The question I pose is this: Which car will go past fifty thousand miles without having to pay 50% of its original cost in replacement parts?

The only electric car ever brought to market that was actually more efficient than diesel was the EV1.
 
2013-01-25 03:12:30 AM  

prjindigo: So you build an all-electric car that consumes 253 gallons of diesel to make and you sell it for $34,000.00.

Or you build diesel car that only cost 18 gallons of diesel to make and sells for $18,000.00.

The question I pose is this: Which car will go past fifty thousand miles without having to pay 50% of its original cost in replacement parts?

The only electric car ever brought to market that was actually more efficient than diesel was the EV1.


Lol, how much does it cost to drive a diesel 60 miles in the city?
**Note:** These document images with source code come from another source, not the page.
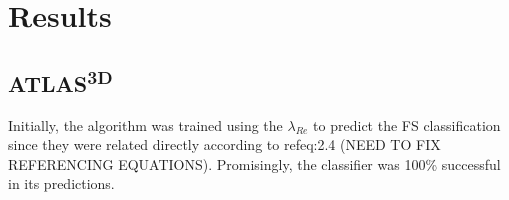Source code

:\chapter{Results}

\label{ch:results}

\section{ATLAS\textsuperscript{3D}}
Initially, the algorithm was trained using the $\lambda_{Re}$ to predict the FS classification since they were related directly according to ref{eq:2.4}
(NEED TO FIX REFERENCING EQUATIONS). Promisingly, the classifier was 100\% successful in its predictions.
The cost in my $26,000 Leaf: $1.37. That's pretty cheap. What does a gallon or two of diesel cost these days . . .
 
2013-01-25 04:18:55 AM  

pjbreeze: My world has just been shattered. Now I'm wondering if boats need water or not.


To be fair, filling a boat with water is generally counter-productive...


prjindigo: So you build an all-electric car that consumes 253 gallons of diesel to make and you sell it for $34,000.00.

Or you build diesel car that only cost 18 gallons of diesel to make and sells for $18,000.00.



...and where did these magical numbers come from?
=Smidge=
 
2013-01-25 12:21:18 PM  

Hollie Maea: Kraftwerk Orange: And you can't buy one yet because they haven't made any.

That's odd. I personally know two people who have them. Actually it's not odd at all, considering that everything else you said is wrong too. Sometimes the explanation is as simple as "you are an uninformed dipshiat".


You know someone with a 40kwh Tesla Model S? I'll admit, from time to time I am misinformed, but Tesla says they won't make any base models until March.

"40 kWh Model S will phase into production in March 2013"

I know this is Fark, and it's standard practice to hurl insults, but I wasn't wrong when I stated Tesla hasn't built any base model (40kwh - $50K) Model S's yet.
 
2013-01-25 12:22:16 PM  

Hollie Maea: MrSteve007: Hollie Maea: Kraftwerk Orange: And you can't buy one yet because they haven't made any.

That's odd. I personally know two people who have them. Actually it's not odd at all, considering that everything else you said is wrong too. Sometimes the explanation is as simple as "you are an uninformed dipshiat".

When it comes to the base edition Model S, with the 40kw battery, he's right. They haven't started shipping that specific trim yet. It's available "Spring 2013"

Yeah, my bad. The initial statement that you could get a 300 mile tesla with super charger for 50,000 was the part that was wrong, so I thought he was responding to all the features originally listed, rather than for some odd reason latching on to the erroneous price.


So, you're the dipshiat then.
 
2013-01-25 02:49:40 PM  

StrikitRich: Kraftwerk Orange: spentmiles: "[The Ford Focus Electric] that Consumer Reports tested costs $41,000, with a range of about 80 miles. A full charge takes less than four hours with a 240-volt charger."

I wish someone could explain to me why electric vehicles have not caught on. They really seem the pinnacle of modern convenience.

You did see that the FFE costs $41,000? That's part of the reason they haven't caught on.

Don't forget that the 240-volt charger costs an additional $3500 + installation.


You pull that out of your arse?  I just got my quote for installing the 240v charger for my Volt and it was $1600, including the cost of the charger.